College football is about to kick off but with that, are some new rules for the season that involve COVID-19.

I was surprised last year that so many colleges still had sports even though the pandemic was really revving up last fall that caused many games to be rescheduled or canceled due to COVID-19. Conferences learned a lot last year and this year have already put some new rules in place to keep the 2021 season moving uninterrupted.

Something new that was put into place is a the Big Ten have brought in a chief medical officer, former Wisconsin coach and athletic director Barry Alvarez. Alvarez was instrumental last season on getting the Big Ten to return to competing. This year he will be advising teams in the Big Ten.

According to FOX 17, so the answer to the million dollar question, what will happen if a Big Ten team gets COVID-19 and can't play their game? It won't be rescheduled this year, which ever team gets COVID-19, they will forfeit their game to the opposing team and it will count as a loss.

Now if both teams cannot play the game because of COVID-19, this game will a no contest game. I'm not sure if that game will be considered a draw as a teams record is concerned or those two teams will be short on their win loss records at the end of the season. Who knows what will be in place for playoff games but I'm sure as we get closer those games the protocols will be made public.

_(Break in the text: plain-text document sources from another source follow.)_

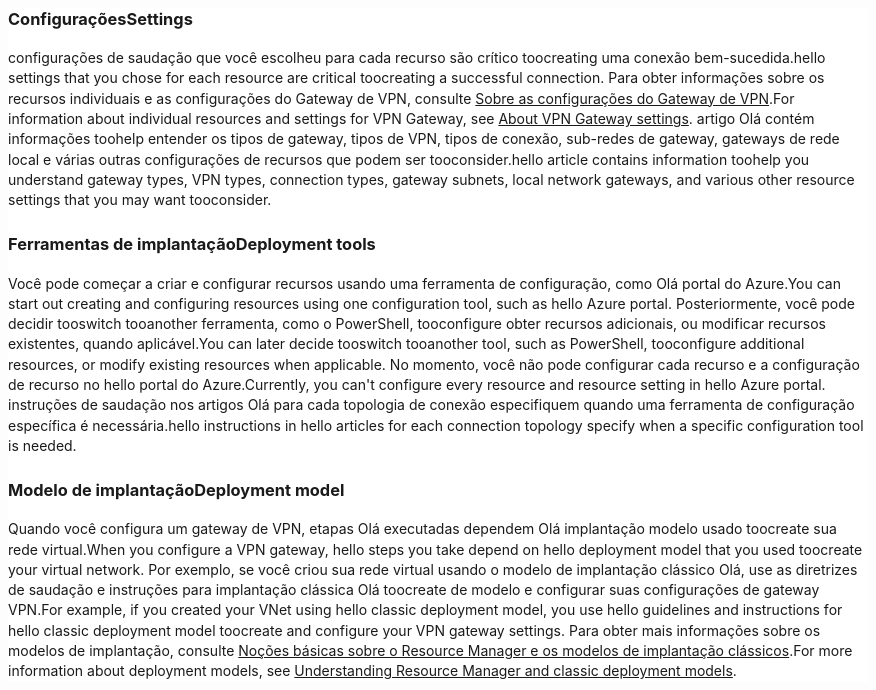 ### <span data-ttu-id="ed533-124"><a name="settings"></a>Configurações</span><span class="sxs-lookup"><span data-stu-id="ed533-124"><a name="settings"></a>Settings</span></span>

<span data-ttu-id="ed533-125">configurações de saudação que você escolheu para cada recurso são crítico toocreating uma conexão bem-sucedida.</span><span class="sxs-lookup"><span data-stu-id="ed533-125">hello settings that you chose for each resource are critical toocreating a successful connection.</span></span> <span data-ttu-id="ed533-126">Para obter informações sobre os recursos individuais e as configurações do Gateway de VPN, consulte [Sobre as configurações do Gateway de VPN](vpn-gateway-about-vpn-gateway-settings.md).</span><span class="sxs-lookup"><span data-stu-id="ed533-126">For information about individual resources and settings for VPN Gateway, see [About VPN Gateway settings](vpn-gateway-about-vpn-gateway-settings.md).</span></span> <span data-ttu-id="ed533-127">artigo Olá contém informações toohelp entender os tipos de gateway, tipos de VPN, tipos de conexão, sub-redes de gateway, gateways de rede local e várias outras configurações de recursos que podem ser tooconsider.</span><span class="sxs-lookup"><span data-stu-id="ed533-127">hello article contains information toohelp you understand gateway types, VPN types, connection types, gateway subnets, local network gateways, and various other resource settings that you may want tooconsider.</span></span>

### <span data-ttu-id="ed533-128"><a name="tools"></a>Ferramentas de implantação</span><span class="sxs-lookup"><span data-stu-id="ed533-128"><a name="tools"></a>Deployment tools</span></span>

<span data-ttu-id="ed533-129">Você pode começar a criar e configurar recursos usando uma ferramenta de configuração, como Olá portal do Azure.</span><span class="sxs-lookup"><span data-stu-id="ed533-129">You can start out creating and configuring resources using one configuration tool, such as hello Azure portal.</span></span> <span data-ttu-id="ed533-130">Posteriormente, você pode decidir tooswitch tooanother ferramenta, como o PowerShell, tooconfigure obter recursos adicionais, ou modificar recursos existentes, quando aplicável.</span><span class="sxs-lookup"><span data-stu-id="ed533-130">You can later decide tooswitch tooanother tool, such as PowerShell, tooconfigure additional resources, or modify existing resources when applicable.</span></span> <span data-ttu-id="ed533-131">No momento, você não pode configurar cada recurso e a configuração de recurso no hello portal do Azure.</span><span class="sxs-lookup"><span data-stu-id="ed533-131">Currently, you can't configure every resource and resource setting in hello Azure portal.</span></span> <span data-ttu-id="ed533-132">instruções de saudação nos artigos Olá para cada topologia de conexão especifiquem quando uma ferramenta de configuração específica é necessária.</span><span class="sxs-lookup"><span data-stu-id="ed533-132">hello instructions in hello articles for each connection topology specify when a specific configuration tool is needed.</span></span> 

### <span data-ttu-id="ed533-133"><a name="models"></a>Modelo de implantação</span><span class="sxs-lookup"><span data-stu-id="ed533-133"><a name="models"></a>Deployment model</span></span>

<span data-ttu-id="ed533-134">Quando você configura um gateway de VPN, etapas Olá executadas dependem Olá implantação modelo usado toocreate sua rede virtual.</span><span class="sxs-lookup"><span data-stu-id="ed533-134">When you configure a VPN gateway, hello steps you take depend on hello deployment model that you used toocreate your virtual network.</span></span> <span data-ttu-id="ed533-135">Por exemplo, se você criou sua rede virtual usando o modelo de implantação clássico Olá, use as diretrizes de saudação e instruções para implantação clássica Olá toocreate de modelo e configurar suas configurações de gateway VPN.</span><span class="sxs-lookup"><span data-stu-id="ed533-135">For example, if you created your VNet using hello classic deployment model, you use hello guidelines and instructions for hello classic deployment model toocreate and configure your VPN gateway settings.</span></span> <span data-ttu-id="ed533-136">Para obter mais informações sobre os modelos de implantação, consulte [Noções básicas sobre o Resource Manager e os modelos de implantação clássicos](../azure-resource-manager/resource-manager-deployment-model.md).</span><span class="sxs-lookup"><span data-stu-id="ed533-136">For more information about deployment models, see [Understanding Resource Manager and classic deployment models](../azure-resource-manager/resource-manager-deployment-model.md).</span></span>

Last year there were not too many fans and other college teams who were pleased to see Ohio State in the national championship game when in a lot of cases they only played half as many games as other teams.

Many Big Ten schools are requiring players to be vaccinated while some schools are not.

Us Michiganders can only hope that college programs in our state learned a lot from last year on how to avoid players and staff from getting COVID-19 but what we have seen even from the pro's and having vaccinated players, it is still tough to control.